Wednesday, February 18

All-Star Saturday

I was once again excited to see the NBA's All-Star Saturday festivities, which I typically find more interesting than the game itself. I was particularly intrigued by the addition this year of H-O-R-S-E...which showed at 5 pm and thus I missed it. Damn! Weirdly, TNT never bothered to replay even a second of it during the other four competitions. I only just now bothered to look up the fact that Kevin Durant won.

Of course, TNT had to make room for the ridiculous WNBA/NBA/old NBA guy thing they did, which kicked off the prime time festivities. I like the halfcourt-shooting aspect of it and would like to see some sort of competition with just NBA guys to chuck up halfcourters. However, the WNBA thing has to stop. Yes, NBA, we know you own the WNBA and keep losing money on it; don't you think it's time to give it up?

Next up was the NBA's Skillz competition, won by Derrick Rose. He was good, but I'm still not happy with that dumb ballboy getting in Mo Williams' way and costing him a spot in the finals. Kid, what could you possibly be thinking?
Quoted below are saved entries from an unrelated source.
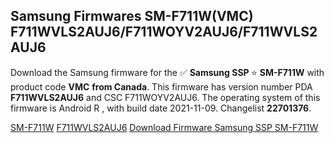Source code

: <h2>Samsung Firmwares SM-F711W(VMC) F711WVLS2AUJ6/F711WOYV2AUJ6/F711WVLS2AUJ6</h2>
Download the Samsung firmware for the ✅ <strong>Samsung SSP </strong> ⭐ <strong>SM-F711W</strong> with product code <strong>VMC</strong> <strong> from Canada</strong>. This firmware has version number PDA <strong>F711WVLS2AUJ6</strong> and CSC F711WOYV2AUJ6. The operating system of this firmware is Android R , with build date 2021-11-09. Changelist <strong>22701376</strong>.


[SM-F711W](https://samfirm.shop/samsung/model/SM-F711W)
[F711WVLS2AUJ6](https://samfirm.shop/samsung/pda/F711WVLS2AUJ6)
[Download Firmware Samsung SSP SM-F711W](https://samfirm.shop/samsung/firmware/472857)

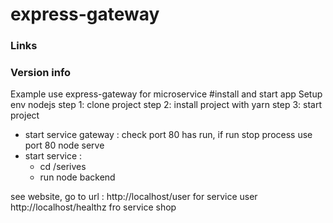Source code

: # express-gateway 


### Links

### Version info

Example use express-gateway for microservice
#install and start app
Setup env nodejs 
step 1: clone project
step 2: install project with yarn
step 3: start project
   + start service gateway : 
        check port 80 has run, if run stop process use port 80
        node serve
   + start service : 
      - cd /serives
      - run node backend

see website, go to url :
   http://localhost/user  for service user
   http://localhost/healthz  fro service shop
I think the Three-point Shootout is the best of the events. There's no subjectivity like the Slam Dunk, no randomness like the Skillz, and no WNBA players. You just make the most shots and you win. I was happy to see ex-OSU Buckeye Daequan Cook use a late rally to take the title, dethroning two-time defending champion and former Cleveland Cavalier Jason Kapono. The only thing I didn't like was the inane commentary by Reggie Miller and Kenny Smith. Those guys are normally good, but they were insufferable during this event. They kept talking about their past performances, argued about the importance of the center rack (hint: it counts the same as all the others), wrote off Cook halfway through his second round (which tied him for the lead), kept trying to label guys as "shooters" and "scorers" as if that determines their Three-point Shootout fates, and claiming that Kapono wasn't enough of a great to win three straight (like, apparently, Craig Hodges was). Shut up!

The Slam Dunk was a bit of a disappointment, mostly because of how fixed the judges were (sorry, Larry Nance) and how contrived the theatrics of it were. First of all, Rudy Fernandez and JR Smith deserved better, especially Fernandez. His behind-the-back off the backboard alley-oop and behind-the-backboard bounce from Pau Gasol should easily have netted him a spot in the finals, and Smith's two-bounce dunk was no joke either. Unfortunately, the NBA wanted Dwight Howard and Nate Robinson in the finals to follow the script so Howard could break out a 12-foot rim and a Superman phone booth and Robinson could show off his ugly green Knicks jersey (i.e. Kryptonite). Eh. Howard was given two absolute gift 50's in the first round, and Robinson advanced easily as well.

Robinson eventually won by jumping over Howard (impressive, but it's not like Howard couldn't easily have gone higher), but I think the best dunk of the night was Howard tossing it off the side of the backboard and throwing it down. That was a monster. I guess for a more satisfying resolution, I'll have to wait until next year when LeBron throws the hammer down.